§ **TASK DIRECTIONS**:
Copy every line of the records below that holds the word "coinciden".

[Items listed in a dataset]
=== Section Start ===

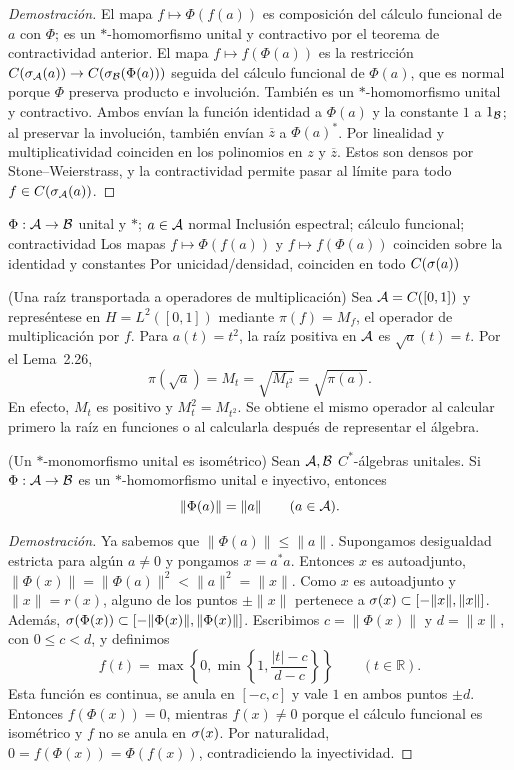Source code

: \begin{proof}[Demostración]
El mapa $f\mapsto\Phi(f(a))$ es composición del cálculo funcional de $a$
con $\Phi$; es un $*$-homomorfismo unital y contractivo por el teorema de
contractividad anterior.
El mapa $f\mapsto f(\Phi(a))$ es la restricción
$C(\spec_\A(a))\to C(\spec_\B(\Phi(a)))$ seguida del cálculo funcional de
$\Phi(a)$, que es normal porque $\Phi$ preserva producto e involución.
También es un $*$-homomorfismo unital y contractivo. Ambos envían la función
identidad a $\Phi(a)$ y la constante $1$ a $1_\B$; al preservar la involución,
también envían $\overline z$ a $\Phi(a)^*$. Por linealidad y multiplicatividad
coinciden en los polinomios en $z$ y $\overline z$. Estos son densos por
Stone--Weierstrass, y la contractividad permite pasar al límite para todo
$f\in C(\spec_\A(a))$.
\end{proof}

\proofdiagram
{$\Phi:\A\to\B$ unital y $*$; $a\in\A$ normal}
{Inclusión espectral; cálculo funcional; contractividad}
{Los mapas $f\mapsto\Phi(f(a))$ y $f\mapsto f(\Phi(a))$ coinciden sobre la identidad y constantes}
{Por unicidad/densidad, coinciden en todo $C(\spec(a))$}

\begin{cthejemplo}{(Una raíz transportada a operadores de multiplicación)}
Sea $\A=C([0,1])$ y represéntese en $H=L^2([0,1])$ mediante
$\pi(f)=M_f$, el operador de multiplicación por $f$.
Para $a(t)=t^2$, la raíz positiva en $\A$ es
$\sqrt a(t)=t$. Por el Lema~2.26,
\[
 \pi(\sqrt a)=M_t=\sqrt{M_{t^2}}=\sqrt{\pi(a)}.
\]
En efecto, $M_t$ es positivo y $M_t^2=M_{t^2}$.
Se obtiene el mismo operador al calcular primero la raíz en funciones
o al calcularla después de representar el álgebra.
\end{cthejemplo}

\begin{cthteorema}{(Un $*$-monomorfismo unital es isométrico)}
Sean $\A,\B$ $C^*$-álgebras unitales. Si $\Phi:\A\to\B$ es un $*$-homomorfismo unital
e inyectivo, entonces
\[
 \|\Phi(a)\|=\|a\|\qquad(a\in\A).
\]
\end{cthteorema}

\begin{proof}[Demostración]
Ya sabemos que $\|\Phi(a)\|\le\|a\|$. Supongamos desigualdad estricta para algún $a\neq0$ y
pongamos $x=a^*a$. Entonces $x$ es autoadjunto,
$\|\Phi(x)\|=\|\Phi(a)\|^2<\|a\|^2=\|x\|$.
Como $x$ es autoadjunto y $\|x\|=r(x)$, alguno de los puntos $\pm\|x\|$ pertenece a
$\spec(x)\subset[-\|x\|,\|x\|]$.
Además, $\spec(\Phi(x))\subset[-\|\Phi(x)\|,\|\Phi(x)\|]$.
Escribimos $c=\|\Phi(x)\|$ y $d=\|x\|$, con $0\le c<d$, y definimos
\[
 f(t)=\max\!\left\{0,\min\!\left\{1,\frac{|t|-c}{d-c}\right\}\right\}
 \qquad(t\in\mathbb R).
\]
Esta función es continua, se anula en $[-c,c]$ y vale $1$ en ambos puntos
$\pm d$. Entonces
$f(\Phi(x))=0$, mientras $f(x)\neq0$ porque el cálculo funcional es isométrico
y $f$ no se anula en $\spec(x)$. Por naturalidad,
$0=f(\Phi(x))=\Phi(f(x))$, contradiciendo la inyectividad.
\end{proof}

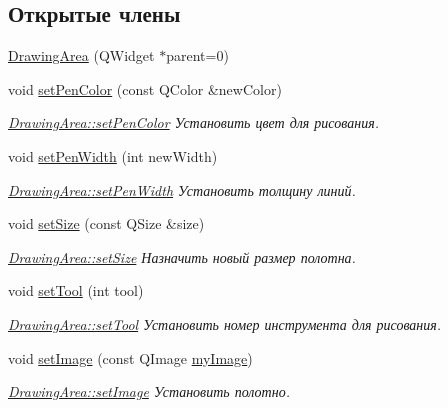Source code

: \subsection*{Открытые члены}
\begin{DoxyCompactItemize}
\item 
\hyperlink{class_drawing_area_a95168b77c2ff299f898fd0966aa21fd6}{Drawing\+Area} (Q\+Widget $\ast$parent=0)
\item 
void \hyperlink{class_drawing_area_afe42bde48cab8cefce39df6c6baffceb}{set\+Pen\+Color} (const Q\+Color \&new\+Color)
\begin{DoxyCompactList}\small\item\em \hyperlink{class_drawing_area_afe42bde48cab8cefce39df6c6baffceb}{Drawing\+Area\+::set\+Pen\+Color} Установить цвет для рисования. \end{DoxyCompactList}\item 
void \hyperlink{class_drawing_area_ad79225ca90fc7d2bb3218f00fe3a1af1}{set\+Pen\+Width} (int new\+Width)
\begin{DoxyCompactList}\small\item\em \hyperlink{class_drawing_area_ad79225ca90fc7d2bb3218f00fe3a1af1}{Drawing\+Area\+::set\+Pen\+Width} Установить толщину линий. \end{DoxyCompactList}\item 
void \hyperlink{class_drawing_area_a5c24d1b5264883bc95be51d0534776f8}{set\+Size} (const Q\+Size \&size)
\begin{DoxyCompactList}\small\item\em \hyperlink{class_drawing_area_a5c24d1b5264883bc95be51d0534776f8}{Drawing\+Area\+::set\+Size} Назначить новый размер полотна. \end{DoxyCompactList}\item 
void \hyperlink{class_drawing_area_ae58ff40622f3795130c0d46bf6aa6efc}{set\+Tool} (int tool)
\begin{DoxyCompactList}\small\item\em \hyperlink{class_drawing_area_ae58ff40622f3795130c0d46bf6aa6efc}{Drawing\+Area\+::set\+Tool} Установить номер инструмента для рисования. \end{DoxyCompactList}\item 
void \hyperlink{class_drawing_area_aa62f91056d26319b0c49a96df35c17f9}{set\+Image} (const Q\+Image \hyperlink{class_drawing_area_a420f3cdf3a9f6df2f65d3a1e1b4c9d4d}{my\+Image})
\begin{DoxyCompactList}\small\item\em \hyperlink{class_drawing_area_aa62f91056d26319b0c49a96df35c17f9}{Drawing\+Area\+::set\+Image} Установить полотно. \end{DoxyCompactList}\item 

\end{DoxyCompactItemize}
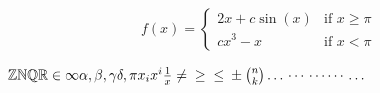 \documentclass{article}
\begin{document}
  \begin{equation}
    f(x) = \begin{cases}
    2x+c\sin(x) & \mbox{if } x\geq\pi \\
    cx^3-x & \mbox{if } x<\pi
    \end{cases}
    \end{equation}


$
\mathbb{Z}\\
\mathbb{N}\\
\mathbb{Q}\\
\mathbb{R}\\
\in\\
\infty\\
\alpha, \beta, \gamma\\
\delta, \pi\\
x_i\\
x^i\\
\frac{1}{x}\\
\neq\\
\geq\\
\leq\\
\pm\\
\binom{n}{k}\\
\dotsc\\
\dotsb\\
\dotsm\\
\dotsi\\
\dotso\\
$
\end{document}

=== Section End ===

§ **EXPECTED ANSWER**:
coinciden en los polinomios en $z$ y $\overline z$. Estos son densos por
{Los mapas $f\mapsto\Phi(f(a))$ y $f\mapsto f(\Phi(a))$ coinciden sobre la identidad y constantes}
{Por unicidad/densidad, coinciden en todo $C(\spec(a))$}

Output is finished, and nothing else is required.